By April Norris
Although previously denying the deaths, several dead dolphins have been found floating near the oil slick last March caused by Santos in Western Australia.
Twenty-five thousand litres of oil were leaked from an underwater hose.
In November they argued that dead dolphins had been seen a few hours after the spill, claiming it was too early for their deaths to have been a result from the oil spill.
However, the company also couldn’t know this for sure since they never sent environmental experts to the Lowendal Islands until over a week after the accident had occurred.
These islands are forty-six miles away from the western Australian coast which is known for its perfectly white sandy beaches, turquoise blue water and full of marine and bird life. Since this incident, sea snakes have been ‘withered in agony’
The whistle blower an ex-employee of Santos said: “Tens of thousands of litres of oil in the ocean, dead dolphins and sea snakes. How was this negligible?… They could not have known the real scale of impact; it was never checked”
The whistle blower also added that other employees had also stood up to the company internally, arguing that the companies conduct was deceptive and going against its own code of conduct and potentially even breaking the law.

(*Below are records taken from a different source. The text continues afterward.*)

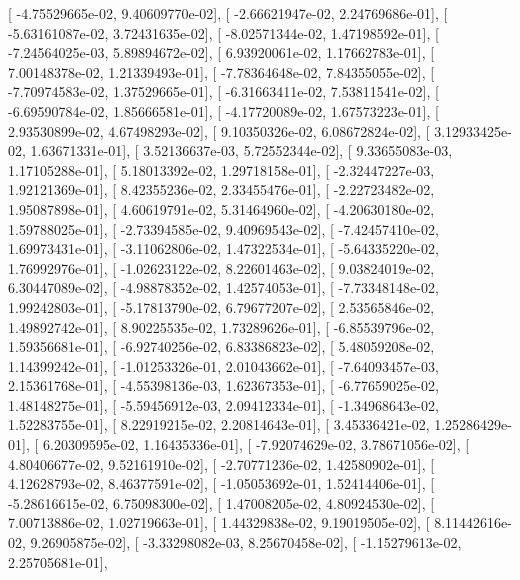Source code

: \documentclass{article}
\begin{document}
       [ -4.75529665e-02,   9.40609770e-02],
       [ -2.66621947e-02,   2.24769686e-01],
       [ -5.63161087e-02,   3.72431635e-02],
       [ -8.02571344e-02,   1.47198592e-01],
       [ -7.24564025e-03,   5.89894672e-02],
       [  6.93920061e-02,   1.17662783e-01],
       [  7.00148378e-02,   1.21339493e-01],
       [ -7.78364648e-02,   7.84355055e-02],
       [ -7.70974583e-02,   1.37529665e-01],
       [ -6.31663411e-02,   7.53811541e-02],
       [ -6.69590784e-02,   1.85666581e-01],
       [ -4.17720089e-02,   1.67573223e-01],
       [  2.93530899e-02,   4.67498293e-02],
       [  9.10350326e-02,   6.08672824e-02],
       [  3.12933425e-02,   1.63671331e-01],
       [  3.52136637e-03,   5.72552344e-02],
       [  9.33655083e-03,   1.17105288e-01],
       [  5.18013392e-02,   1.29718158e-01],
       [ -2.32447227e-03,   1.92121369e-01],
       [  8.42355236e-02,   2.33455476e-01],
       [ -2.22723482e-02,   1.95087898e-01],
       [  4.60619791e-02,   5.31464960e-02],
       [ -4.20630180e-02,   1.59788025e-01],
       [ -2.73394585e-02,   9.40969543e-02],
       [ -7.42457410e-02,   1.69973431e-01],
       [ -3.11062806e-02,   1.47322534e-01],
       [ -5.64335220e-02,   1.76992976e-01],
       [ -1.02623122e-02,   8.22601463e-02],
       [  9.03824019e-02,   6.30447089e-02],
       [ -4.98878352e-02,   1.42574053e-01],
       [ -7.73348148e-02,   1.99242803e-01],
       [ -5.17813790e-02,   6.79677207e-02],
       [  2.53565846e-02,   1.49892742e-01],
       [  8.90225535e-02,   1.73289626e-01],
       [ -6.85539796e-02,   1.59356681e-01],
       [ -6.92740256e-02,   6.83386823e-02],
       [  5.48059208e-02,   1.14399242e-01],
       [ -1.01253326e-01,   2.01043662e-01],
       [ -7.64093457e-03,   2.15361768e-01],
       [ -4.55398136e-03,   1.62367353e-01],
       [ -6.77659025e-02,   1.48148275e-01],
       [ -5.59456912e-03,   2.09412334e-01],
       [ -1.34968643e-02,   1.52283755e-01],
       [  8.22919215e-02,   2.20814643e-01],
       [  3.45336421e-02,   1.25286429e-01],
       [  6.20309595e-02,   1.16435336e-01],
       [ -7.92074629e-02,   3.78671056e-02],
       [  4.80406677e-02,   9.52161910e-02],
       [ -2.70771236e-02,   1.42580902e-01],
       [  4.12628793e-02,   8.46377591e-02],
       [ -1.05053692e-01,   1.52414406e-01],
       [ -5.28616615e-02,   6.75098300e-02],
       [  1.47008205e-02,   4.80924530e-02],
       [  7.00713886e-02,   1.02719663e-01],
       [  1.44329838e-02,   9.19019505e-02],
       [  8.11442616e-02,   9.26905875e-02],
       [ -3.33298082e-03,   8.25670458e-02],
       [ -1.15279613e-02,   2.25705681e-01],
\end{document}
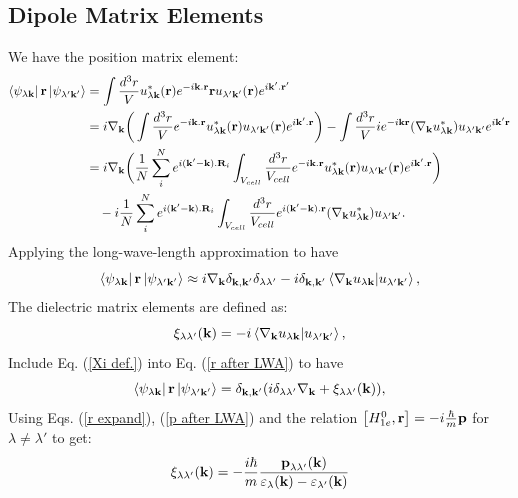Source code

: \documentclass[12pt,english,a4paper]{article}
\begin{document}
\begin{appendices}
\section{Dipole Matrix Elements}
\label{Dipole Matrix Elements}
\quad We have the position matrix element:
\begin{align}
\bra{\psi_{\lambda \textbf{k}}}\textbf{r}\ket{\psi_{\lambda'\textbf{k}'}} &= \int \frac{d^3 r}{V} u^*_{\lambda \textbf{k}}(\textbf{r}) e^{-i\textbf{k}.\textbf{r}} \textbf{r} u_{\lambda' \textbf{k}'}(\textbf{r}) e^{i\textbf{k}'.\textbf{r}'}\\
&= i \nabla_\textbf{k} \bigg(\int \frac{d^3 r}{V} e^{-i\textbf{k}.\textbf{r}}u^*_{\lambda \textbf{k}}(\textbf{r}) u_{\lambda' \textbf{k}'}(\textbf{r})e^{i\textbf{k}'.\textbf{r}}\bigg) - \int \frac{d^3 r}{V} i e^{-i\textbf{k}\textbf{r}}(\nabla_\textbf{k} u^*_{\lambda \textbf{k}}) u_{\lambda' \textbf{k}'} e^{i\textbf{k}'\textbf{r}}\nonumber\\
&= i \nabla_\textbf{k} \bigg(\frac{1}{N} \sum_{i}^N e^{i(\textbf{k}'-\textbf{k}).\textbf{R}_i}\int_{V_{cell}} \frac{d^3 r}{V_{cell}} e^{-i\textbf{k}.\textbf{r}}u^*_{\lambda \textbf{k}}(\textbf{r}) u_{\lambda' \textbf{k}'}(\textbf{r})e^{i\textbf{k}'.\textbf{r}}\bigg)\nonumber\\
&\quad  - i\frac{1}{N}\sum_{i}^N e^{i(\textbf{k}'-\textbf{k}).\textbf{R}_i} \int_{V_{cell}} \frac{d^3 r}{V_{cell}} e^{i(\textbf{k}'-\textbf{k}).\textbf{r}} (\nabla_\textbf{k} u^*_{\lambda \textbf{k}}) u_{\lambda' \textbf{k}'}.
\end{align}
\quad Applying the long-wave-length approximation to have
\begin{equation}
	\label{r after LWA}
	\bra{\psi_{\lambda \textbf{k}}}\textbf{r}\ket{\psi_{\lambda'\textbf{k}'}} \approx i \nabla_{\textbf{k}} \delta_{\textbf{k},\textbf{k}'}\delta_{\lambda \lambda'} - i \delta_{\textbf{k},\textbf{k}'} \braket{\nabla_\textbf{k}u_{\lambda \textbf{k}}}{u_{\lambda'\textbf{k}'}},
\end{equation}
\quad The dielectric matrix elements are defined as:
\begin{equation}
	\label{Xi def.}
	\xi_{\lambda\lambda'}(\textbf{k}) = - i \braket{\nabla_\textbf{k}u_{\lambda \textbf{k}}}{u_{\lambda'\textbf{k}'}},
\end{equation}
\quad Include Eq. (\ref{Xi def.}) into Eq. (\ref{r after LWA}) to have
\begin{equation}
	\label{r expand}
	\bra{\psi_{\lambda \textbf{k}}}\textbf{r}\ket{\psi_{\lambda'\textbf{k}'}} = \delta_{\textbf{k},\textbf{k}'}(i\delta_{\lambda \lambda'} \nabla_{\textbf{k}}  +  \xi_{\lambda\lambda'}(\textbf{k})),
\end{equation}
\quad Using Eqs. (\ref{r expand}), (\ref{p after LWA}) and the relation $\comm{H^0_{1e}}{\textbf{r}} = -i\frac{\hbar}{m}\textbf{p}$ for $\lambda \neq \lambda'$ to get:
\begin{equation}
	\xi_{\lambda\lambda'}(\textbf{k}) = -\frac{i\hbar}{m}\frac{\textbf{p}_{\lambda\lambda'}(\textbf{k})}{\varepsilon_{\lambda}(\textbf{\textbf{k}}) - \varepsilon_{\lambda'}(\textbf{k})}
\end{equation}\end{appendices}
\newpage


\end{document}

Not only has this incident caused death and destruction to marine life it has also raised questions about the marine environmental protections and safety record.
Western Australia’s conservation body said that this spill is the latest news in Santos’s: “very poor environmental and safety record… It is vital that regulators make an example of Santos. Petty fines are simply not enough to prevent this sort of thing from happening again.”.
“How many incidents like this might we not know about, simply because the likes of Santos neglected to tell us?” Maggie Wood said involved with Western Australia’s conservation.
This expose’s fears for the future and that perhaps our marine life and environment is not as safe as we would like to think so.